**Task details**
Each line in the entries below that holds the word "addAtIndex" belongs in the answer.

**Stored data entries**
════════

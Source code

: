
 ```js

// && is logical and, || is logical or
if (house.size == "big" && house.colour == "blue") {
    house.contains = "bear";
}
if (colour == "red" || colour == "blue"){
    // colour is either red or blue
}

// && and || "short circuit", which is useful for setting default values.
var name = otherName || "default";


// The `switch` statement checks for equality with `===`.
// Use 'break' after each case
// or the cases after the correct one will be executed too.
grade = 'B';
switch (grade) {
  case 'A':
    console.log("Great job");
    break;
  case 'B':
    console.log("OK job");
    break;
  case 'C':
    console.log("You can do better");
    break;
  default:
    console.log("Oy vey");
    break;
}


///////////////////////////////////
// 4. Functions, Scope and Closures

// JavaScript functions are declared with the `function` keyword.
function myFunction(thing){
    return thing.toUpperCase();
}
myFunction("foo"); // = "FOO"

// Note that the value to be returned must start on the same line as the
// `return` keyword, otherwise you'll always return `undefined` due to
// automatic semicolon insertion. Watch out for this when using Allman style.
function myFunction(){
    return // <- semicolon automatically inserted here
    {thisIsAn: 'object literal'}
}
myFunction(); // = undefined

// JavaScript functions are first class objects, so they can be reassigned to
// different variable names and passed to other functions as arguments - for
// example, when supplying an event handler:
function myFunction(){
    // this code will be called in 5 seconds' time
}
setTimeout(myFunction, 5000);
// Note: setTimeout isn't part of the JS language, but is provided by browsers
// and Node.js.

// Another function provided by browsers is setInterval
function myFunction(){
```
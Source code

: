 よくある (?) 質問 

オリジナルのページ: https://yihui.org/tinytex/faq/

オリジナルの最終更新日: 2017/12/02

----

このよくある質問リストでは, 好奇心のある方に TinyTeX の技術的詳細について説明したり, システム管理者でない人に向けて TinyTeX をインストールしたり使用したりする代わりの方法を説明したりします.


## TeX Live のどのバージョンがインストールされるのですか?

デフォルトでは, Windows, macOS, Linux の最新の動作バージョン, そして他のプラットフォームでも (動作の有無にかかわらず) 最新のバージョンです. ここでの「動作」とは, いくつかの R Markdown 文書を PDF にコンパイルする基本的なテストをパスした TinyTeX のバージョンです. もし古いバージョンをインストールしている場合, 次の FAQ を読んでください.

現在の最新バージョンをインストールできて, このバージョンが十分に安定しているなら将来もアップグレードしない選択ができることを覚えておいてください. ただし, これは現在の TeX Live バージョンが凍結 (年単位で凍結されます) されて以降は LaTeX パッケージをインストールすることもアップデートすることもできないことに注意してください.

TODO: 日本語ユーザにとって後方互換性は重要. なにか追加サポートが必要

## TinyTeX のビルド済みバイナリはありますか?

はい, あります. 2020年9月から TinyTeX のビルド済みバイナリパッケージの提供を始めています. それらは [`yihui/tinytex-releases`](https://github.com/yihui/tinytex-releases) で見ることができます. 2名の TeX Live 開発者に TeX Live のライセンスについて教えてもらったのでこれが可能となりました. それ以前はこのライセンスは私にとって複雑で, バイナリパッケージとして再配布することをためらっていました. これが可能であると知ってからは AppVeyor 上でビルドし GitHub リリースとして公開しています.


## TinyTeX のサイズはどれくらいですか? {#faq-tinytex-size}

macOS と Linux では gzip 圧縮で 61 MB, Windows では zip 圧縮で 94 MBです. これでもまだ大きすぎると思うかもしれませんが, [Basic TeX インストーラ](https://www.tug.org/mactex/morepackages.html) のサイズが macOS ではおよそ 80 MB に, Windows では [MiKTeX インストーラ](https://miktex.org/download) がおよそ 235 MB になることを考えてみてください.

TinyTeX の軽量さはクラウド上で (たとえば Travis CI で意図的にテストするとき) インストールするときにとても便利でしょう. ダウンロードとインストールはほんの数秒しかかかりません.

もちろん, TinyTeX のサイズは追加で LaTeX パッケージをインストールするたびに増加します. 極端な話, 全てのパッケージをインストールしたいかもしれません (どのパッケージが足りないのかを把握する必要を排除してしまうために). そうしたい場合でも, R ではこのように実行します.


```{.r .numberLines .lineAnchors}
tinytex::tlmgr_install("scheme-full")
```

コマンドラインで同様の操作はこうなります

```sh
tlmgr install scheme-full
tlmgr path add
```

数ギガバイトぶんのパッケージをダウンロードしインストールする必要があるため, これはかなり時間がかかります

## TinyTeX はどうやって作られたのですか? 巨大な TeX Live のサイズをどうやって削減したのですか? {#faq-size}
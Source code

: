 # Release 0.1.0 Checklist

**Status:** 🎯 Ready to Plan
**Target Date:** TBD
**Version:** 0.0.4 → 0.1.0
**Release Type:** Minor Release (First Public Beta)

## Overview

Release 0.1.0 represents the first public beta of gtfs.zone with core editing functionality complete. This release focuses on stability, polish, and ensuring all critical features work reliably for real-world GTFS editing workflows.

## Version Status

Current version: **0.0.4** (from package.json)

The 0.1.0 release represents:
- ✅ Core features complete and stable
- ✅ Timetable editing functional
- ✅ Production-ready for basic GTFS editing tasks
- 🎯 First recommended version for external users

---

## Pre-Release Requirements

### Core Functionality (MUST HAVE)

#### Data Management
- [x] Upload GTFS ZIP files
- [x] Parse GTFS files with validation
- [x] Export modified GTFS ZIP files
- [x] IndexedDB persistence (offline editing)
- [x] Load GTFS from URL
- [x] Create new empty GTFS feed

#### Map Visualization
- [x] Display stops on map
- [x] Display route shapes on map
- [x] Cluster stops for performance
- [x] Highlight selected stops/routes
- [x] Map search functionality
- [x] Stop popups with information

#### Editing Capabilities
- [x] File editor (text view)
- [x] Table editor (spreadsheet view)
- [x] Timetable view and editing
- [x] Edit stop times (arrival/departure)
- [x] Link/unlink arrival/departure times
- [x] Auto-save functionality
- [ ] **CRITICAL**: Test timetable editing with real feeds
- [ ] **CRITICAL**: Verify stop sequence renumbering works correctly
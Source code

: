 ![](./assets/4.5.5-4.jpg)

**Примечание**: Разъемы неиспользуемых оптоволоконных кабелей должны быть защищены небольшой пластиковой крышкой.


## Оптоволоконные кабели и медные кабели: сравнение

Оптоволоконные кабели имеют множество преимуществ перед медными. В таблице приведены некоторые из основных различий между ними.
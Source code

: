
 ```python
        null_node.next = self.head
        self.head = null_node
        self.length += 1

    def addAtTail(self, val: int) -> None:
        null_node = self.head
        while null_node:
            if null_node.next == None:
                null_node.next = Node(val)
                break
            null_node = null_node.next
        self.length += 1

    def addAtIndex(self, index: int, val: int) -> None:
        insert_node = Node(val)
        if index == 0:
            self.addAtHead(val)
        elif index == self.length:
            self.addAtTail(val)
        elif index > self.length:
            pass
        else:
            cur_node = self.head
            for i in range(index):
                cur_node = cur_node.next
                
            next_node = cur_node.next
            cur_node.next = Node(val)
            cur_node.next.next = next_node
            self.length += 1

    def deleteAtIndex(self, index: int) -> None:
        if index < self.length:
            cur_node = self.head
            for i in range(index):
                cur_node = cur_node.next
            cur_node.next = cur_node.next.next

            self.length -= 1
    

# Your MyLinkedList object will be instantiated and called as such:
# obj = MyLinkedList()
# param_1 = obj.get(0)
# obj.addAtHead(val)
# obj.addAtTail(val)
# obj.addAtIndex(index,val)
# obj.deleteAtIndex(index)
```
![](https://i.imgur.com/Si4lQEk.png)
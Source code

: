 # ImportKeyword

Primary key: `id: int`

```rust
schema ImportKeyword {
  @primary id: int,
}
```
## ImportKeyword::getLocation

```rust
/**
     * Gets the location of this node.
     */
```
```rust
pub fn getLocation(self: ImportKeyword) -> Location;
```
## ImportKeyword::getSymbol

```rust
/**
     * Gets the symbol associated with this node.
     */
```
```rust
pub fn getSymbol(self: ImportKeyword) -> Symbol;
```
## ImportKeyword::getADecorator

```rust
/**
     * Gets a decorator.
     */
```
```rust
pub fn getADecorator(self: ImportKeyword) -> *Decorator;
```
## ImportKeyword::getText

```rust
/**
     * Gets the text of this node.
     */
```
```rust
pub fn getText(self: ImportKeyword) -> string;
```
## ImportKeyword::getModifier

════════

**Solution below**
    def addAtIndex(self, index: int, val: int) -> None:
# obj.addAtIndex(index,val)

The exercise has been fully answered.